The new generation mobile communication systems are very sensitive to the nonlinearities in their transmitting paths. The power amplifier is a key component which generates the nonlinear distortions. Power amplifier linearization techniques are very important to reduce the distortion of the transmitted signal and the adjacent band interference of users. As its facility of implementation, adaptive ability and high efficiency, the pre-distortion technology becomes the first choice to minimize the nonlinear distortions.

Bertran, E. et. Al presents the design of an adaptive digital predistorter (DPD) for power amplifier (PA) linearization whose implementation and real time adaptation can be fully performed in a field programmable gate array (FPGA). The distinctive characteristic of this adaptive DPD is its straightforward deduction from a nonlinear auto regressive moving average (NARMA) PA model and the possibility to be completely implemented in a FPGA without the need of an additional digital signal processor performing the DPD adaptation. The adaptive DPD presents a NARMA structure that can be implemented by means of look- up tables (LUTs). This configuration results in a Multi-LUT implementation where LUT contents are directly updated by means of an LMS algorithm. Details on the internal adaptive DPD organization as well as its linearization capabilities are provided, taking into account memory effects compensation[1].

Zheng Gao ET. Al present a digital predistortion technique to improve the linearity and power efficiency of a high-voltage class-AB power amplifier (PA) for ultrasound transmitters. The system is composed of a digital-to-analog converter (DAC), an analog-to- digital converter (ADC), and a field-programmable gate array (FPGA) in which the digital predistortion (DPD) algorithm is implemented. The DPD algorithm updates the error, which is the difference between the ideal signal and the attenuated distorted output signal, in the look-up table (LUT) memory during each cycle of a sinusoidal signal using the least-mean- square (LMS) algorithm[2].

Traverso, S. et. Al propose to improve a linearization technique called baseband digital predistortion. The new algorithm differently processes the samples depending on their power. Predistortion improvement is studied in simulation on a class A PA and then applied on a 50W peak power GaN PA with a 64QAM OFDM signal. Simulations and measurements show an improvement of the out-of-band linearity performance with very slight in-band linearity degradations[3].

Kim, Y. et. Al propose an adaptive digital pre-distortion (DPD) linearization based on an affine projection (AP) algorithm for WCDMA power amplifier applications. The performance of the affine projection algorithm is compared with the least-mean-square (LMS) algorithm and recursive-least-square (RLS) algorithm, respectively.
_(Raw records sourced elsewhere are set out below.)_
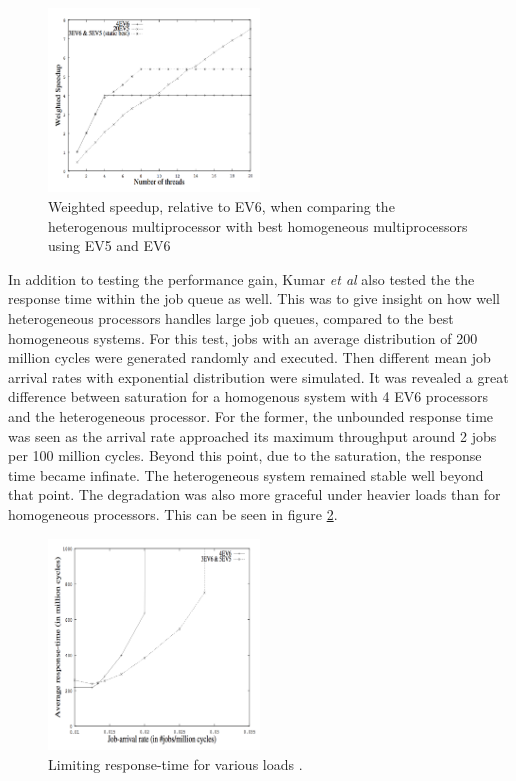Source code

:\begin{figure}[htb]
    \centering
    \includegraphics[width=0.5\textwidth]{Figures/Heterogeneous/Kumar2}
    \caption{Weighted speedup, relative to EV6, when comparing the heterogenous multiprocessor with best homogeneous multiprocessors using EV5 and EV6 \cite{heterogeneous-perf}}
    \label{fig:Kumar2}
\end{figure}

In addition to testing the performance gain, Kumar \textit{et al} also tested the the response time within the job queue as well.
This was to give insight on how well heterogeneous processors handles large job queues, compared to the best homogeneous systems.
For this test, jobs with an average distribution of 200 million cycles were generated randomly and executed.
Then different mean job arrival rates with exponential distribution were simulated.
It was revealed a great difference between saturation for a homogenous system with 4 EV6 processors and the heterogeneous processor.
For the former, the unbounded response time was seen as the arrival rate approached its maximum throughput around 2 jobs per 100 million cycles.
Beyond this point, due to the saturation, the response time became infinate. %
The heterogeneous system remained stable well beyond that point.
The degradation was also more graceful under heavier loads than for homogeneous processors.
This can be seen in figure \ref{fig:Kumar3}.

\begin{figure}[htb]
    \centering
    \includegraphics[width=0.5\textwidth]{Figures/Heterogeneous/Kumar3}
    \caption{Limiting response-time for various loads \cite{heterogeneous-perf}.}
    \label{fig:Kumar3}
\end{figure}

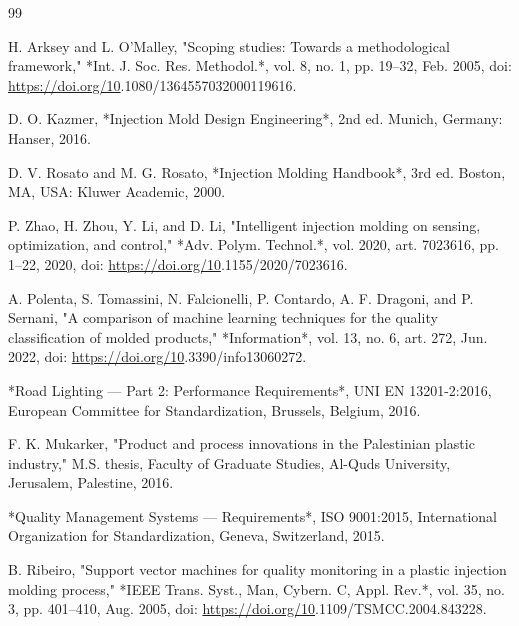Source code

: %
\begin{thebibliography}{99}

 H. Arksey and L. O'Malley, "Scoping studies: Towards a methodological framework," *Int. J. Soc. Res. Methodol.*, vol. 8, no. 1, pp. 19–32, Feb. 2005, doi: \url{https://doi.org/10}.1080/1364557032000119616.

 D. O. Kazmer, *Injection Mold Design Engineering*, 2nd ed. Munich, Germany: Hanser, 2016.

 D. V. Rosato and M. G. Rosato, *Injection Molding Handbook*, 3rd ed. Boston, MA, USA: Kluwer Academic, 2000.

 P. Zhao, H. Zhou, Y. Li, and D. Li, "Intelligent injection molding on sensing, optimization, and control," *Adv. Polym. Technol.*, vol. 2020, art. 7023616, pp. 1–22, 2020, doi: \url{https://doi.org/10}.1155/2020/7023616.

 A. Polenta, S. Tomassini, N. Falcionelli, P. Contardo, A. F. Dragoni, and P. Sernani, "A comparison of machine learning techniques for the quality classification of molded products," *Information*, vol. 13, no. 6, art. 272, Jun. 2022, doi: \url{https://doi.org/10}.3390/info13060272.

 *Road Lighting — Part 2: Performance Requirements*, UNI EN 13201-2:2016, European Committee for Standardization, Brussels, Belgium, 2016.

 F. K. Mukarker, "Product and process innovations in the Palestinian plastic industry," M.S. thesis, Faculty of Graduate Studies, Al-Quds University, Jerusalem, Palestine, 2016.

 *Quality Management Systems — Requirements*, ISO 9001:2015, International Organization for Standardization, Geneva, Switzerland, 2015.

 B. Ribeiro, "Support vector machines for quality monitoring in a plastic injection molding process," *IEEE Trans. Syst., Man, Cybern. C, Appl. Rev.*, vol. 35, no. 3, pp. 401–410, Aug. 2005, doi: \url{https://doi.org/10}.1109/TSMCC.2004.843228.


\end{thebibliography}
From the compared results, the AP algorithm has the advantage of more efficient computational complexity than the other algorithms and also the convergence speed of the AP algorithm is faster than that of the LMS algorithm. An affine projection algorithm based DPD has been simulated and compared with a DPD using LMS and RLS algorithms, respectively[4].

Qingyun Dai et. Al proposed a new technique, based on the pre-distortion principle for linearizing a power amplifier, which is modeled by a Wiener model. The Wiener model is used to take into account the nonlinearities and the memory effects of the power amplifier. He also propose an efficient and original method for extracting the parameters of the power amplifiers Wiener Model. Simulation results have been provided for showing the performances of this technique [5].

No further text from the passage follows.